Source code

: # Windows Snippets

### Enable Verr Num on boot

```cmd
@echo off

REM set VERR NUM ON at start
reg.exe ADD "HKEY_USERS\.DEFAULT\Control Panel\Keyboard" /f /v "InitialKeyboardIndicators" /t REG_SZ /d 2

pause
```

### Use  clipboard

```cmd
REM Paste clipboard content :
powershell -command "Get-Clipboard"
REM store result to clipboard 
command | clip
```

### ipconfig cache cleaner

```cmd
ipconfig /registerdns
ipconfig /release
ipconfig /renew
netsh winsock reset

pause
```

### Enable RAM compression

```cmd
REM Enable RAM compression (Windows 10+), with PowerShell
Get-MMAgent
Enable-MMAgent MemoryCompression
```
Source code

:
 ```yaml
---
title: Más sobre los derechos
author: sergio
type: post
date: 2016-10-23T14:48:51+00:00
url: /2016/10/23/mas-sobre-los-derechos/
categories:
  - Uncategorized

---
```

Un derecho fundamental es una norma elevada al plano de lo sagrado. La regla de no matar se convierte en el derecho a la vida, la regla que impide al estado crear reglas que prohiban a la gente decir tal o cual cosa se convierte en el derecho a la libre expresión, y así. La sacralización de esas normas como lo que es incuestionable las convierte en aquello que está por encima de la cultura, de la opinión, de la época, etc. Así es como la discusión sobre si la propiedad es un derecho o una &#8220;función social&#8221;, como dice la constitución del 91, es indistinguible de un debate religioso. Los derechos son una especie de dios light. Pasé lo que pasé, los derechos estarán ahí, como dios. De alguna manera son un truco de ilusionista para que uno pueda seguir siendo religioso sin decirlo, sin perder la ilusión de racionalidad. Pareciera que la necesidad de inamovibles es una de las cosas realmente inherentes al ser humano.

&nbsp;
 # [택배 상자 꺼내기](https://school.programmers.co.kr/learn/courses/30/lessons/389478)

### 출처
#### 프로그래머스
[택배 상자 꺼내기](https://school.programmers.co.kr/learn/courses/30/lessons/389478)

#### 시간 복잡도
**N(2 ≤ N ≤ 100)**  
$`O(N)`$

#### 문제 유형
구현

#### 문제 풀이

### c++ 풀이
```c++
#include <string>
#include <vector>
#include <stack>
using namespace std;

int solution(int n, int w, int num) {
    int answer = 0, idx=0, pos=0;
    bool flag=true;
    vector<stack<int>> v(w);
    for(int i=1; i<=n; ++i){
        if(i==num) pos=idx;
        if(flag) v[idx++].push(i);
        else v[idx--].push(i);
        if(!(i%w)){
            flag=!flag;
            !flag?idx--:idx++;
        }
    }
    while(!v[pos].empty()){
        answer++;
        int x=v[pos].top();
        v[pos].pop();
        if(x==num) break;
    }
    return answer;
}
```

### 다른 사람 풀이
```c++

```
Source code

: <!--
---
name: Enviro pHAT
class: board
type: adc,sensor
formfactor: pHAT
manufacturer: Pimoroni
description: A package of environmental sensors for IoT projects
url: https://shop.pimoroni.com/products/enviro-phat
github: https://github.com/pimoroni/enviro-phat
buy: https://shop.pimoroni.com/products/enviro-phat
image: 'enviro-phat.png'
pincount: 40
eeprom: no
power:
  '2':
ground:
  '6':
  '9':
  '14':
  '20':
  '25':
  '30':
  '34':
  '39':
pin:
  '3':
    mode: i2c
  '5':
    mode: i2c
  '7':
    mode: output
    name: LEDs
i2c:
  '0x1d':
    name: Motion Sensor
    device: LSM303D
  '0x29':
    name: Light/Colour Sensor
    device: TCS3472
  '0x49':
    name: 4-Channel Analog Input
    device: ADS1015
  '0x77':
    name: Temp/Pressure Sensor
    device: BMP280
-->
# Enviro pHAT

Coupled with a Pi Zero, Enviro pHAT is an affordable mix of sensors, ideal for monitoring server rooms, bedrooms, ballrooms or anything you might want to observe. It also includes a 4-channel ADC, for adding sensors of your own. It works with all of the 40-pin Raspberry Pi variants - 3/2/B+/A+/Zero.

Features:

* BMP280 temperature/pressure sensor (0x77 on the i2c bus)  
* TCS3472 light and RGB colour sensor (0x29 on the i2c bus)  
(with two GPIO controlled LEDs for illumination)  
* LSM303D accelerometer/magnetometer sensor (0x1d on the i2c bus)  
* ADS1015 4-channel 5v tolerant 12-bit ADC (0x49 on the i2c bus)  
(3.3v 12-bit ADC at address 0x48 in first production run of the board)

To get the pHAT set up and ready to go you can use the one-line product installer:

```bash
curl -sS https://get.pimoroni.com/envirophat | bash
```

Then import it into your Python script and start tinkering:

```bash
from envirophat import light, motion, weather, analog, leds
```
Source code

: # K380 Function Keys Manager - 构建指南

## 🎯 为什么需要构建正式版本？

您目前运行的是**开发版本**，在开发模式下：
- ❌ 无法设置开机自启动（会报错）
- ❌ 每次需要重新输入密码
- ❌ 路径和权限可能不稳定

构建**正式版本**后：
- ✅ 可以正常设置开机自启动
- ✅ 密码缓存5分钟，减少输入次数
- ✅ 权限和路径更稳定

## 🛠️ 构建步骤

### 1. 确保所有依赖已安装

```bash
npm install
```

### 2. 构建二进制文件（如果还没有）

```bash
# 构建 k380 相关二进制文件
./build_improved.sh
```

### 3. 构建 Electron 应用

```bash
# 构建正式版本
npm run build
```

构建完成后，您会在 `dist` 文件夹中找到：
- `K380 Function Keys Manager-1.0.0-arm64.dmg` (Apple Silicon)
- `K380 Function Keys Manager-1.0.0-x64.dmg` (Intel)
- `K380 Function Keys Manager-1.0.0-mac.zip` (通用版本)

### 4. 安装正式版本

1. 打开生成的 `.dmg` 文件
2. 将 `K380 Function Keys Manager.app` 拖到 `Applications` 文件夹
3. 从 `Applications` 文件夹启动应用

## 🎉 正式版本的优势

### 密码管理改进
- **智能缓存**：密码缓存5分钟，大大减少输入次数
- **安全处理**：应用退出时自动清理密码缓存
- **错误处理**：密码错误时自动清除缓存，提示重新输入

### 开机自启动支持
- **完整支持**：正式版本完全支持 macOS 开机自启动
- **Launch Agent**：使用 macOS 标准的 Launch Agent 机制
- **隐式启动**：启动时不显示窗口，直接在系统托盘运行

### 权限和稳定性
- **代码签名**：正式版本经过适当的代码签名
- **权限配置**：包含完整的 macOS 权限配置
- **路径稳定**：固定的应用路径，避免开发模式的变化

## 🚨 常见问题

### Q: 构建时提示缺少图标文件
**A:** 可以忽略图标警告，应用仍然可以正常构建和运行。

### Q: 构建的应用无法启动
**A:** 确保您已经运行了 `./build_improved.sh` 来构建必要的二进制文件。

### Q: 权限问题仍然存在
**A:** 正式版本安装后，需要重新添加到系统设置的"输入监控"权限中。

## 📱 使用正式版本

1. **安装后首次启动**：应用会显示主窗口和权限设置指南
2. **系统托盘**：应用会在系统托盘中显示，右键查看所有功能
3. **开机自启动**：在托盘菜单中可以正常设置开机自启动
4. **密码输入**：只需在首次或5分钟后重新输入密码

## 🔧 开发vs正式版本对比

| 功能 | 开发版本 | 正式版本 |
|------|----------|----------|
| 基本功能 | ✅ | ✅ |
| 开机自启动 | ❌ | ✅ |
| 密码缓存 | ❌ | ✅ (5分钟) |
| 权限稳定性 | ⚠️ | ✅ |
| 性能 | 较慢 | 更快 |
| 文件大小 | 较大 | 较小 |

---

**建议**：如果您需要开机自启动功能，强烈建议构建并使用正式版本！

^^^^

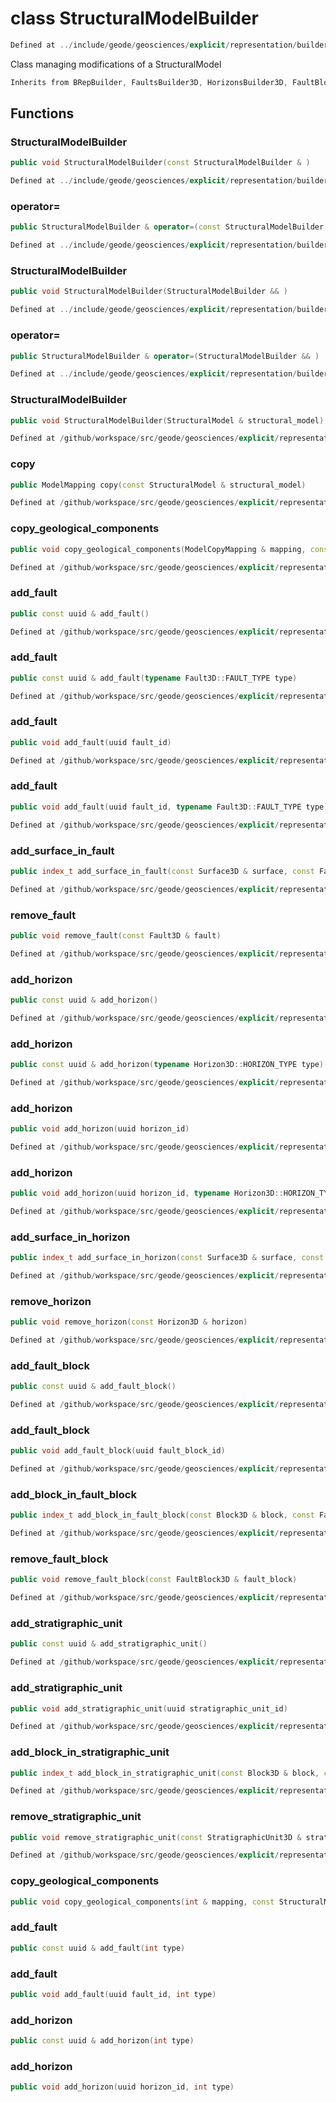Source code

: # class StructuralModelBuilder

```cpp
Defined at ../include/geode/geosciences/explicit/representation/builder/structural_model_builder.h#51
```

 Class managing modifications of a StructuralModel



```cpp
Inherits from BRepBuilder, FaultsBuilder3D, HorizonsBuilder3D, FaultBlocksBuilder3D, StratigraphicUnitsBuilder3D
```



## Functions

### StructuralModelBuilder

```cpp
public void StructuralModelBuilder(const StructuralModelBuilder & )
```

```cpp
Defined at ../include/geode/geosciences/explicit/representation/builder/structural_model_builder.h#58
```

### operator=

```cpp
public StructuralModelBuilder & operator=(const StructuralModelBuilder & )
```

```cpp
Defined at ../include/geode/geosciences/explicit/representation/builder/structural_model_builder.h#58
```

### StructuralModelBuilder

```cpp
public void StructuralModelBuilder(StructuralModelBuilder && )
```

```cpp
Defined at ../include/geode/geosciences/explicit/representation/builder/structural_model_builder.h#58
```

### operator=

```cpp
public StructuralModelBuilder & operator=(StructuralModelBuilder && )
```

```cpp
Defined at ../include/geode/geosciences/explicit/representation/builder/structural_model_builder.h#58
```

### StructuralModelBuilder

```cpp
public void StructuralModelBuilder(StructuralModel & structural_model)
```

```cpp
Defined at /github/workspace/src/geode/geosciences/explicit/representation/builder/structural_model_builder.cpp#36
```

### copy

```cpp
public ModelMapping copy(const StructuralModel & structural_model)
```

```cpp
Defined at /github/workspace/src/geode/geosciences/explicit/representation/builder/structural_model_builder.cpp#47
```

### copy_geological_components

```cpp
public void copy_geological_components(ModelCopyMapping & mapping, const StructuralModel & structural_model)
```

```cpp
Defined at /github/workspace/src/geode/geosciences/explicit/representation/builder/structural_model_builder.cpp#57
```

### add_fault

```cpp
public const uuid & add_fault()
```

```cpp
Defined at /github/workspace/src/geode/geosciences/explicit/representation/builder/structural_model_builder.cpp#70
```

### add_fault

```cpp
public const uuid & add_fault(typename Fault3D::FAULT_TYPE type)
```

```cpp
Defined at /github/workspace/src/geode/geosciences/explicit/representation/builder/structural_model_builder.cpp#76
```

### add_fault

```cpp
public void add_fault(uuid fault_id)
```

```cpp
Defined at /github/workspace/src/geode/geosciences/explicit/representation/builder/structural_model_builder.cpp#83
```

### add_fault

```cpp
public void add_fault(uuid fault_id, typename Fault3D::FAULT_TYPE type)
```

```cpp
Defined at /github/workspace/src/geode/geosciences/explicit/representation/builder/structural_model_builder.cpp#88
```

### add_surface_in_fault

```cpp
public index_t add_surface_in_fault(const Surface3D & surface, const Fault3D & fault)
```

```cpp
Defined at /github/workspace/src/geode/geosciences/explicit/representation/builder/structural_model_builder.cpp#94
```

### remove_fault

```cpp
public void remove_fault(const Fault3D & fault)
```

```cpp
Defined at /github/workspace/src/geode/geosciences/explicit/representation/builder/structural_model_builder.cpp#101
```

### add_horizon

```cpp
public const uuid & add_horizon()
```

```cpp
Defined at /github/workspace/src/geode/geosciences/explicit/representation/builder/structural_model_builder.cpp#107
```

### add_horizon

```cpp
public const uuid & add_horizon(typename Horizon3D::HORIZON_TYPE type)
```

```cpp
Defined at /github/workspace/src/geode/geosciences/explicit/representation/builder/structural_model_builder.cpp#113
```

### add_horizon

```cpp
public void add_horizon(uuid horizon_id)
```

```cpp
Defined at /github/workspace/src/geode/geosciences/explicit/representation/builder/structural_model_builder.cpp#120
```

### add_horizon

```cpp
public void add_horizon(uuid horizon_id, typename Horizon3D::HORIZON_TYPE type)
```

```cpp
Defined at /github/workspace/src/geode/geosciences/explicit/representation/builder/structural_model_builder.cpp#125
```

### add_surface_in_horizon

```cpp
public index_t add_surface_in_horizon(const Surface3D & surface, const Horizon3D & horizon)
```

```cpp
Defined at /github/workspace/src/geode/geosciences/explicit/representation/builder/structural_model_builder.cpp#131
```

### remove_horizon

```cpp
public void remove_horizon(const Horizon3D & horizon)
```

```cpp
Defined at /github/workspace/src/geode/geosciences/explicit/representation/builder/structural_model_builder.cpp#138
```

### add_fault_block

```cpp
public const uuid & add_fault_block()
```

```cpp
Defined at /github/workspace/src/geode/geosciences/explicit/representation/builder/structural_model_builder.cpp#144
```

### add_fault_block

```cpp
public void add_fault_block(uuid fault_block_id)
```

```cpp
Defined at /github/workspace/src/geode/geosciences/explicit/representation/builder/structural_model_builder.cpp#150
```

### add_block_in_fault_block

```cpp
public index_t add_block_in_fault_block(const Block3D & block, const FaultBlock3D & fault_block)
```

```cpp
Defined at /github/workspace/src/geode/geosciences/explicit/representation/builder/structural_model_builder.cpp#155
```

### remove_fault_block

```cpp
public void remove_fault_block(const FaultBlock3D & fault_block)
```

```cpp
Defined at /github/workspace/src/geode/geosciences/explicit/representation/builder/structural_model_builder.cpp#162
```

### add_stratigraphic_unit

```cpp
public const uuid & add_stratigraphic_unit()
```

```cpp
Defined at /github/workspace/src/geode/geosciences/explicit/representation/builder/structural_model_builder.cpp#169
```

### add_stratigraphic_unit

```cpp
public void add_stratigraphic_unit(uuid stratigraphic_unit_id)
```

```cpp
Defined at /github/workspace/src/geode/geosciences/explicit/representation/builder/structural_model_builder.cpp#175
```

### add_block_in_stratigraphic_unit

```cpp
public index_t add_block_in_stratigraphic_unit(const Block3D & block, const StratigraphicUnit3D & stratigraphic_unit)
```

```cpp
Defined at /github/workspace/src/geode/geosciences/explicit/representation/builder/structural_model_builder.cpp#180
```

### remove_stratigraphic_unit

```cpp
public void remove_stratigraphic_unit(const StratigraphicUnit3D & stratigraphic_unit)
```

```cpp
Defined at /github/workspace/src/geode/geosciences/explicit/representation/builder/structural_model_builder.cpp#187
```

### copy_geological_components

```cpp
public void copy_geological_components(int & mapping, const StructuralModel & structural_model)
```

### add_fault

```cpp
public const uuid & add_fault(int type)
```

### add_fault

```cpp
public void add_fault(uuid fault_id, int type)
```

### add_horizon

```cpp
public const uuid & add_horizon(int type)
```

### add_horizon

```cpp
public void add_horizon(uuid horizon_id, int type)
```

^^^^

### Work instruction:
Look through the listing above and copy each line with the word "your" in it.

### Finished exercise:
Coupled with a Pi Zero, Enviro pHAT is an affordable mix of sensors, ideal for monitoring server rooms, bedrooms, ballrooms or anything you might want to observe. It also includes a 4-channel ADC, for adding sensors of your own. It works with all of the 40-pin Raspberry Pi variants - 3/2/B+/A+/Zero.
Then import it into your Python script and start tinkering:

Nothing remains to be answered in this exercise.